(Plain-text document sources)
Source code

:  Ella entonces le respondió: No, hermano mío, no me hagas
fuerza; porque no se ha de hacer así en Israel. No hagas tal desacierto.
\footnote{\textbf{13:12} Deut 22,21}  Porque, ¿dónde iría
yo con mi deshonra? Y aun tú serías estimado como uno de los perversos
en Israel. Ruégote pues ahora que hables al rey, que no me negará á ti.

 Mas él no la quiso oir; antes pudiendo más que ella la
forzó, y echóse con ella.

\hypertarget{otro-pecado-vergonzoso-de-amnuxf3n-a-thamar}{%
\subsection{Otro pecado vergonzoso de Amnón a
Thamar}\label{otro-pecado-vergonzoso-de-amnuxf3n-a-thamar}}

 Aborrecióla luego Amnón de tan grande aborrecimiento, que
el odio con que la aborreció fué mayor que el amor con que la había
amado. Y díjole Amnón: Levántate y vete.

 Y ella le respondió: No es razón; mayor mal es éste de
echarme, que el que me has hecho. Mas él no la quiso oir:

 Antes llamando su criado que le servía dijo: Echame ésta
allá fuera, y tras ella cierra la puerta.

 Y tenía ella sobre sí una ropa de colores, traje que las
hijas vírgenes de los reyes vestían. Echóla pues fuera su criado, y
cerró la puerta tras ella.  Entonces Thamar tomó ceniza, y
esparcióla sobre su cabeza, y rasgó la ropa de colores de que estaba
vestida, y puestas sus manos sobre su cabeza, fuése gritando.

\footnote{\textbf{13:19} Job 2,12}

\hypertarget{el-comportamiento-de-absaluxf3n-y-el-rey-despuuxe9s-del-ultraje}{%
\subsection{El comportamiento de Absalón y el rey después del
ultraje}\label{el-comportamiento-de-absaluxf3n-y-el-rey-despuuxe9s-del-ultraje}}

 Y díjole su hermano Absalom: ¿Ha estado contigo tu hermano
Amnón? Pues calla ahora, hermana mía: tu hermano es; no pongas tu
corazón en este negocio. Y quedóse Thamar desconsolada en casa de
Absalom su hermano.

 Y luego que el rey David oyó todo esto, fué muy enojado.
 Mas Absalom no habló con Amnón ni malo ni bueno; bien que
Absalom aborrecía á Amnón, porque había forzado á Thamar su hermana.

--

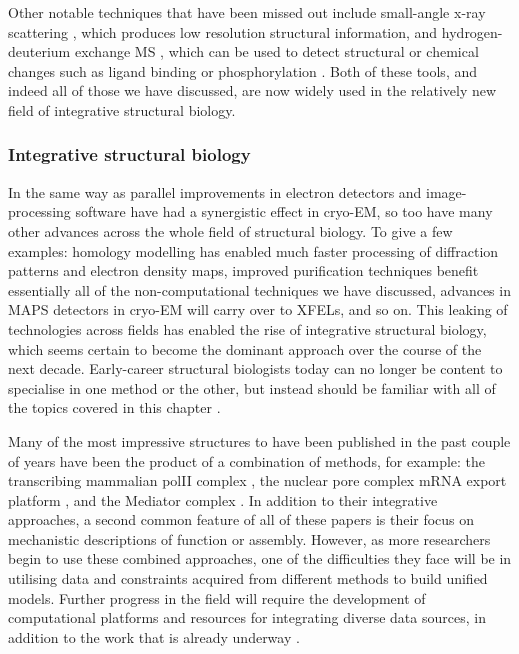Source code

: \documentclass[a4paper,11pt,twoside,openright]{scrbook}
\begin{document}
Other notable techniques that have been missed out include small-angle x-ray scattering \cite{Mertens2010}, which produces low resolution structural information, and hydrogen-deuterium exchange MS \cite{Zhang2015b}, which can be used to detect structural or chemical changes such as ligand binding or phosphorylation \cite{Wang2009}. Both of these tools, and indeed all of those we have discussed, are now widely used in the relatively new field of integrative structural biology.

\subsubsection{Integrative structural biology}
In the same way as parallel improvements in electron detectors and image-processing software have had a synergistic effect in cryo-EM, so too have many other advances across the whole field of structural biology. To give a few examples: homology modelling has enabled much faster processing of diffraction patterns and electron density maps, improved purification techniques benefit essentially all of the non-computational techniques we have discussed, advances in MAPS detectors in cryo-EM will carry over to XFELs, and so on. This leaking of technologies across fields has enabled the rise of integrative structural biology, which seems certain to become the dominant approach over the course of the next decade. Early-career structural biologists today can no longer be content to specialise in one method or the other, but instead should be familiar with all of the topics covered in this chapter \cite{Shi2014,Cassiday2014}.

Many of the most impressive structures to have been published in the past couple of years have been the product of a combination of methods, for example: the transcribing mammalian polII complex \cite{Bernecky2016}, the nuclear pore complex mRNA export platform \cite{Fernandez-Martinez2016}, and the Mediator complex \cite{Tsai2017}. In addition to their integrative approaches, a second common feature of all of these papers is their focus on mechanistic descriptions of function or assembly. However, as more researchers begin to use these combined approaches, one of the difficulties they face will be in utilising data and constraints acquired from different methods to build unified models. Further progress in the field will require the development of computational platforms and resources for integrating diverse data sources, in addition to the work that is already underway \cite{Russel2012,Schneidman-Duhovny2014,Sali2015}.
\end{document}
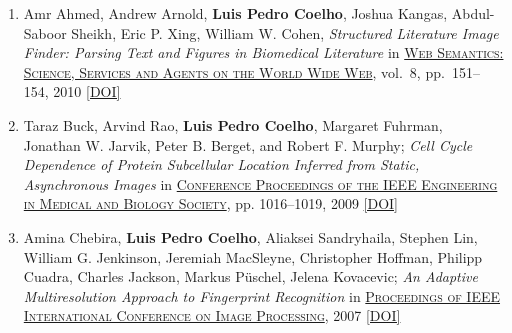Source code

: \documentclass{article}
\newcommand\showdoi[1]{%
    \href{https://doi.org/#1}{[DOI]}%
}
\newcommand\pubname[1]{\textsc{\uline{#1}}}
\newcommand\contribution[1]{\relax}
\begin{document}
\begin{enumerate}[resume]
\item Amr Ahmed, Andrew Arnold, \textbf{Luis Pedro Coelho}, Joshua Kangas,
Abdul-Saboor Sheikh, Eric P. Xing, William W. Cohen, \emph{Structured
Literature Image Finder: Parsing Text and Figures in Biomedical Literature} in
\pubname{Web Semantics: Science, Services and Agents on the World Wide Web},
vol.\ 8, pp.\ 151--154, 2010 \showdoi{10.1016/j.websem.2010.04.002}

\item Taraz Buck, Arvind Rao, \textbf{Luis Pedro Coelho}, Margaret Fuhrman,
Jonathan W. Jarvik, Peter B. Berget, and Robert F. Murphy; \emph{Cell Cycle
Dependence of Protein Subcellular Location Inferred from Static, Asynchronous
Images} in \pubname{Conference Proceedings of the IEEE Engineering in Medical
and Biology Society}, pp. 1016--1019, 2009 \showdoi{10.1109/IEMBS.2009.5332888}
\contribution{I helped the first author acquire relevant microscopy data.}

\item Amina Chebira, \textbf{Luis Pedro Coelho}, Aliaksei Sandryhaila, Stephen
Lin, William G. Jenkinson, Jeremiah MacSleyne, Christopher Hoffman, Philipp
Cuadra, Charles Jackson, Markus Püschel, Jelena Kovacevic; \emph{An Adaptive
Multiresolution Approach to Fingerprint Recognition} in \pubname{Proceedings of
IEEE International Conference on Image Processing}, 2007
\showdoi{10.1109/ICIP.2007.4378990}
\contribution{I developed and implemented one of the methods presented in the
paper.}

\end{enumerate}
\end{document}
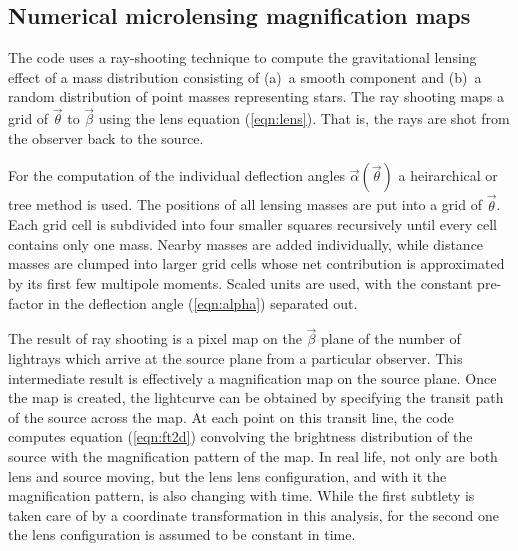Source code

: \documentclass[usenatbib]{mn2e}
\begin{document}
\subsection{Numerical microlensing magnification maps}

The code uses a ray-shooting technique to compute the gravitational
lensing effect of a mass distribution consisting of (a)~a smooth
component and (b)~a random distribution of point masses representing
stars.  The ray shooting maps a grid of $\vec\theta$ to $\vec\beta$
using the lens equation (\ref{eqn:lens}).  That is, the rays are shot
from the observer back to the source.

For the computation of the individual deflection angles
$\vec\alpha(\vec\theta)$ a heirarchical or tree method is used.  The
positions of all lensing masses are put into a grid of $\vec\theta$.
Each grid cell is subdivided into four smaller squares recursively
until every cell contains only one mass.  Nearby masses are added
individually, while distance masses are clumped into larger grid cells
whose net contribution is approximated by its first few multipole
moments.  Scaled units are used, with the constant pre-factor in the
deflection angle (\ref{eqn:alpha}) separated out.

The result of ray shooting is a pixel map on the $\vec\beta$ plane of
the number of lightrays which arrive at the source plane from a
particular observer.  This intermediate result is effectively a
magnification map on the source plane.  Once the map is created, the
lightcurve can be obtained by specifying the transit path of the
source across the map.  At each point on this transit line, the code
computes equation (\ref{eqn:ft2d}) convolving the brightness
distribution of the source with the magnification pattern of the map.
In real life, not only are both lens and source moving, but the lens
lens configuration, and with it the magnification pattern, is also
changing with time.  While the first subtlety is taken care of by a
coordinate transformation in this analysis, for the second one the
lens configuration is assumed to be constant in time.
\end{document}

#### TASK GOAL:
Reproduce each line of the data containing the word "footnote".

#### OUTPUT OF THE TASK:
\footnote{\textbf{13:12} Deut 22,21}  Porque, ¿dónde iría
\footnote{\textbf{13:19} Job 2,12}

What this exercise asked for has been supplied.